Stanford Confidential: Sex, Lies And Loathing At The World’s No. 1 B-School

Stanford GSB professor Deborah Gruenfeld

Stanford GSB professor Deborah Gruenfeld

Lawyers for Saloner and Stanford accuse Phills of illegally hacking into his wife’s university email, private email, and social media accounts, and stealing her private communications. Phills does not deny accessing Gruenfeld’s accounts before and after she moved out, and argues that he and Gruenfeld knew each other’s passwords and shared access to the accounts. He also says Gruenfeld had regularly used his devices to access her email and Facebook accounts, so her passwords were saved and would autofill. “I was able to save or print screenshots of some Facebook messages before Dean Saloner and my wife deliberately purged them after I notified Stanford of my concerns about their clandestine relationship,” Phills writes in a declaration to the court for his lawsuit. Phills says he didn’t access Gruenfeld’s Facebook or Stanford email accounts after Nov. 30, 2012. Saloner says in a deposition that he deleted his Facebook accounts after he suspected Phills had seen them.

Gruenfeld says she never gave her husband permission to access her e-mail, other electronic accounts, or personal correspondence. But in court documents, Phills relates an incident he claims occurred in in November 2012 when Phills and Gruenfeld were separated but not yet estranged. Phills says he and Gruenfeld and their daughters were at the dinner table when Gruenfeld complained that her cell phone was running slowly and crashing and asked him to look at it.

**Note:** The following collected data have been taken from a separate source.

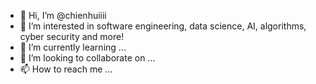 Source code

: - 👋 Hi, I’m @chienhuiiii
- 👀 I’m interested in software engineering, data science, AI, algorithms, cyber security and more!
- 🌱 I’m currently learning ...
- 💞️ I’m looking to collaborate on ...
- 📫 How to reach me ...

<!---
chienhuiiii/chienhuiiii is a ✨ special ✨ repository because its `README.md` (this file) appears on your GitHub profile.
You can click the Preview link to take a look at your changes.
--->
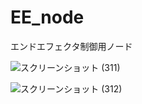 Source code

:# EE_node
エンドエフェクタ制御用ノード

![スクリーンショット (311)](https://github.com/Hibikino-Toms-Robot/EE_node/assets/104504380/a9baeaea-6d76-4f66-82ef-ca4b7ada3fd3)

![スクリーンショット (312)](https://github.com/Hibikino-Toms-Robot/EE_node/assets/104504380/86fa3648-9c97-4a55-a577-2d4ddb6f8ca1)
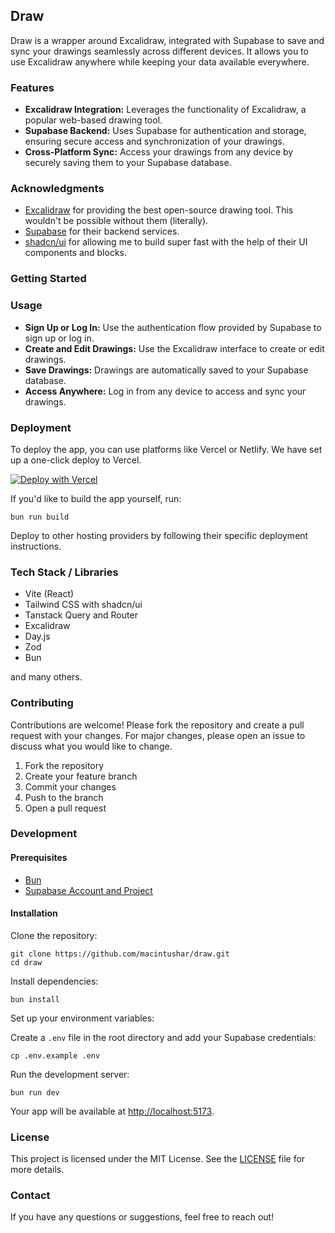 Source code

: ## Draw

Draw is a wrapper around Excalidraw, integrated with Supabase to save and sync your drawings seamlessly across different devices. It allows you to use Excalidraw anywhere while keeping your data available everywhere.

### Features

- **Excalidraw Integration:** Leverages the functionality of Excalidraw, a popular web-based drawing tool.
- **Supabase Backend:** Uses Supabase for authentication and storage, ensuring secure access and synchronization of your drawings.
- **Cross-Platform Sync:** Access your drawings from any device by securely saving them to your Supabase database.

### Acknowledgments

- [Excalidraw](https://excalidraw.com/) for providing the best open-source drawing tool. This wouldn't be possible without them (literally).
- [Supabase](https://supabase.com/) for their backend services.
- [shadcn/ui](https://ui.shadcn.com/) for allowing me to build super fast with the help of their UI components and blocks.

### Getting Started

### Usage

- **Sign Up or Log In:** Use the authentication flow provided by Supabase to sign up or log in.
- **Create and Edit Drawings:** Use the Excalidraw interface to create or edit drawings.
- **Save Drawings:** Drawings are automatically saved to your Supabase database.
- **Access Anywhere:** Log in from any device to access and sync your drawings.

### Deployment

To deploy the app, you can use platforms like Vercel or Netlify.
We have set up a one-click deploy to Vercel.

[![Deploy with Vercel](https://vercel.com/button)](https://vercel.com/new/clone?repository-url=https://github.com/macintushar/draw)

If you'd like to build the app yourself, run:

    bun run build

Deploy to other hosting providers by following their specific deployment instructions.

### Tech Stack / Libraries

- Vite (React)
- Tailwind CSS with shadcn/ui
- Tanstack Query and Router
- Excalidraw
- Day.js
- Zod
- Bun

and many others.

### Contributing

Contributions are welcome! Please fork the repository and create a pull request with your changes. For major changes, please open an issue to discuss what you would like to change.

1.  Fork the repository
2.  Create your feature branch
3.  Commit your changes
4.  Push to the branch
5.  Open a pull request

### Development

#### Prerequisites

- [Bun](https://bun.sh)
- [Supabase Account and Project](https://supabase.com/)

#### Installation

Clone the repository:

    git clone https://github.com/macintushar/draw.git
    cd draw

Install dependencies:

    bun install

Set up your environment variables:

Create a `.env` file in the root directory and add your Supabase credentials:

    cp .env.example .env

Run the development server:

    bun run dev

Your app will be available at <http://localhost:5173>.

### License

This project is licensed under the MIT License. See the [LICENSE](https://github.com/macintushar/draw/blob/main/LICENCE) file for more details.

### Contact

If you have any questions or suggestions, feel free to reach out!
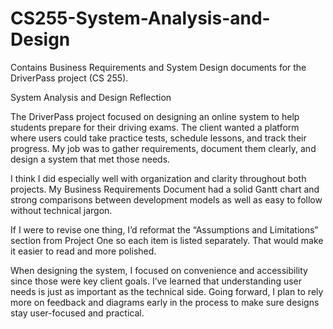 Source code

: # CS255-System-Analysis-and-Design
Contains Business Requirements and System Design documents for the DriverPass project (CS 255).

System Analysis and Design Reflection

The DriverPass project focused on designing an online system to help students prepare for their driving exams. The client wanted a platform where users could take practice tests, schedule lessons, and track their progress. My job was to gather requirements, document them clearly, and design a system that met those needs.

I think I did especially well with organization and clarity throughout both projects. My Business Requirements Document had a solid Gantt chart and strong comparisons between development models as well as easy to follow without technical jargon.

If I were to revise one thing, I’d reformat the “Assumptions and Limitations” section from Project One so each item is listed separately. That would make it easier to read and more polished.

When designing the system, I focused on convenience and accessibility since those were key client goals. I’ve learned that understanding user needs is just as important as the technical side. Going forward, I plan to rely more on feedback and diagrams early in the process to make sure designs stay user-focused and practical.
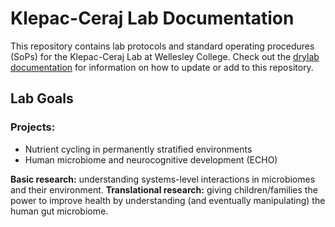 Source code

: # Klepac-Ceraj Lab Documentation

This repository contains lab protocols and standard operating procedures (SoPs)
for the Klepac-Ceraj Lab at Wellesley College.
Check out the [drylab documentation][1] for information
on how to update or add to this repository.

[1]: drylab_protocols

## Lab Goals

### Projects:

- Nutrient cycling in permanently stratified environments
- Human microbiome and neurocognitive development (ECHO)

**Basic research:**
understanding systems-level interactions in microbiomes and their environment.
**Translational research:**
giving children/families the power to improve health
by understanding (and eventually manipulating) the human gut microbiome.
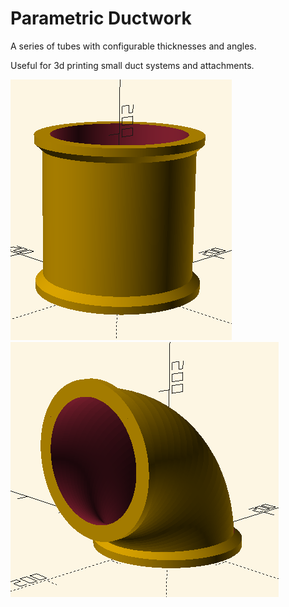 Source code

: # Parametric Ductwork

A series of tubes with configurable thicknesses and angles.

Useful for 3d printing small duct systems and attachments.

![Straight pipe](https://raw.githubusercontent.com/seanedwards/3d-designs/master/Parametric%20Ductwork/images/straight.png)
![Curved pipe](https://raw.githubusercontent.com/seanedwards/3d-designs/master/Parametric%20Ductwork/images/curve.png)
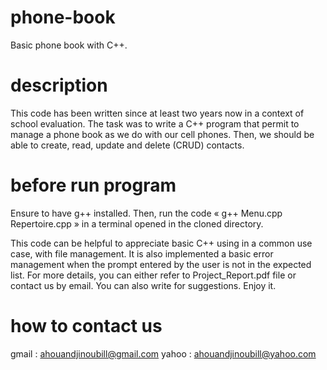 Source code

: # phone-book
Basic phone book with C++.

# description
This code has been written since at least two years now in a context of school evaluation.
The task was to write a C++ program that permit to manage a phone book as we do with our cell phones.
Then, we should be able to create, read, update and delete (CRUD) contacts.

# before run program
Ensure to have g++ installed. Then, run the code « g++ Menu.cpp Repertoire.cpp » in a terminal opened in
the cloned directory.

This code can be helpful to appreciate basic C++ using in a common use case, with file management.
It is also implemented a basic error management when the prompt entered by the user is not in the expected list.
For more details, you can either refer to Project_Report.pdf file or contact us by email. You can also write for suggestions.
Enjoy it.

# how to contact us 
gmail : ahouandjinoubill@gmail.com
yahoo : ahouandjinoubill@yahoo.com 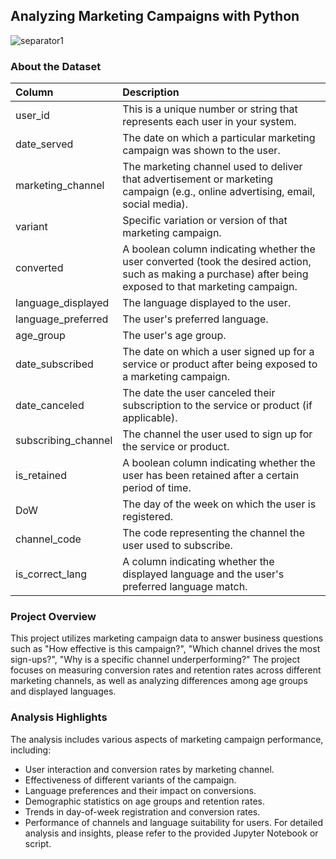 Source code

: ## Analyzing Marketing Campaigns with Python
![separator1](https://i.imgur.com/ZUWYTii.png)

### About the Dataset

| Column | Description |
|:--------------------------|:--------------------------------------------------|
| user_id | This is a unique number or string that represents each user in your system. |
| date_served | The date on which a particular marketing campaign was shown to the user. |
| marketing_channel | The marketing channel used to deliver that advertisement or marketing campaign (e.g., online advertising, email, social media). |
| variant | Specific variation or version of that marketing campaign. |
| converted | A boolean column indicating whether the user converted (took the desired action, such as making a purchase) after being exposed to that marketing campaign. |
| language_displayed | The language displayed to the user. |
| language_preferred | The user's preferred language. |
| age_group | The user's age group. |
| date_subscribed | The date on which a user signed up for a service or product after being exposed to a marketing campaign. |
| date_canceled | The date the user canceled their subscription to the service or product (if applicable). |
| subscribing_channel | The channel the user used to sign up for the service or product. |
| is_retained | A boolean column indicating whether the user has been retained after a certain period of time. |
| DoW | The day of the week on which the user is registered. |
| channel_code | The code representing the channel the user used to subscribe. |
| is_correct_lang | A column indicating whether the displayed language and the user's preferred language match. |

### Project Overview
This project utilizes marketing campaign data to answer business questions such as "How effective is this campaign?", "Which channel drives the most sign-ups?", "Why is a specific channel underperforming?" The project focuses on measuring conversion rates and retention rates across different marketing channels, as well as analyzing differences among age groups and displayed languages.

### Analysis Highlights
The analysis includes various aspects of marketing campaign performance, including:

- User interaction and conversion rates by marketing channel.
- Effectiveness of different variants of the campaign.
- Language preferences and their impact on conversions.
- Demographic statistics on age groups and retention rates.
- Trends in day-of-week registration and conversion rates.
- Performance of channels and language suitability for users.
For detailed analysis and insights, please refer to the provided Jupyter Notebook or script.
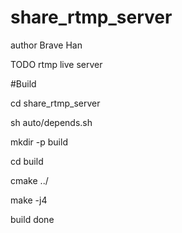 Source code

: # share_rtmp_server

 author Brave Han

 TODO rtmp live server


#Build

cd share_rtmp_server

sh auto/depends.sh

mkdir -p build

cd build

cmake ../

make -j4

build done
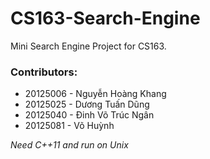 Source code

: # CS163-Search-Engine
Mini Search Engine Project for CS163.</br>
### Contributors:
- 20125006 - Nguyễn Hoàng Khang
- 20125025 - Dương Tuấn Dũng
- 20125040 - Đinh Võ Trúc Ngân
- 20125081 - Võ Huỳnh </br>


*Need C++11 and run on Unix* 
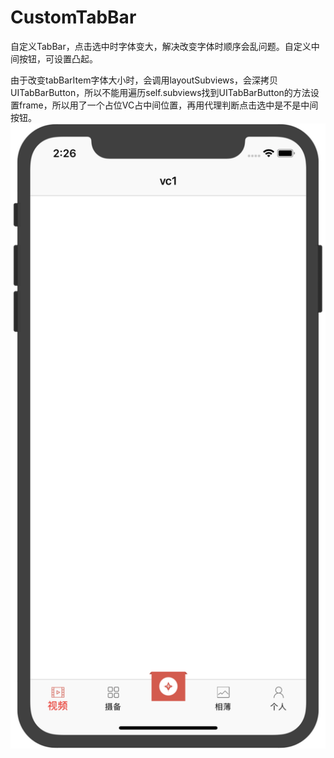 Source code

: # CustomTabBar
自定义TabBar，点击选中时字体变大，解决改变字体时顺序会乱问题。自定义中间按钮，可设置凸起。

由于改变tabBarItem字体大小时，会调用layoutSubviews，会深拷贝UITabBarButton，所以不能用遍历self.subviews找到UITabBarButton的方法设置frame，所以用了一个占位VC占中间位置，再用代理判断点击选中是不是中间按钮。
![image](https://github.com/coderMyron/CustomTabBar/blob/master/tabbarvc.png)
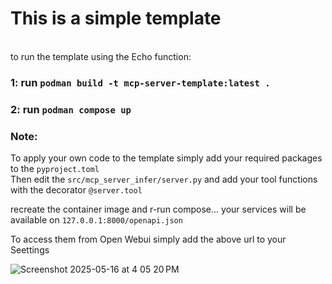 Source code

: # This is a simple template
<br>
to run the template using the Echo function:

### 1: run `podman build -t mcp-server-template:latest .`

### 2: run `podman compose up`

### Note:
To apply your own code to the template simply add your required packages to the `pyproject.toml` 
<br>
Then edit the `src/mcp_server_infer/server.py` and add your tool functions with the decorator `@server.tool`

recreate the container image and r-run compose... your services will be available on `127.0.0.1:8000/openapi.json`

To access them from Open Webui simply add the above url to your Seettings

![Screenshot 2025-05-16 at 4 05 20 PM](https://github.ibm.com/Accelerated-Discovery/ad-mcp-templates/assets/225313/4099a0f5-d1b0-458f-b7b1-2618d60d0928)

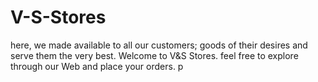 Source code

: # V-S-Stores
here, we made available to all our customers; goods of their desires and serve them the very best. Welcome to V&amp;S Stores. feel free to explore through our Web and place your orders. p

Phills says he he suspected the device may have been overloaded with messages, and when he checked the email application, found a Gmail dialog between his wife and the dean, he claims. He says he had already learned that his wife and Saloner were having an affair but still “… was surprised by the explicit sexual content…”

A JOB AT APPLE, BUT PRESSURE FROM THE UNIVERSITY

In any case, Phills’s lawyers have introduced into court records, via the lawsuit and divorce case, enough of Saloner’s correspondence with Gruenfeld and school administration to suggest that the dean wanted Phills out of the GSB and that he made crucial decisions concerning Phills after beginning the affair with Gruenfeld while purportedly recusing himself. 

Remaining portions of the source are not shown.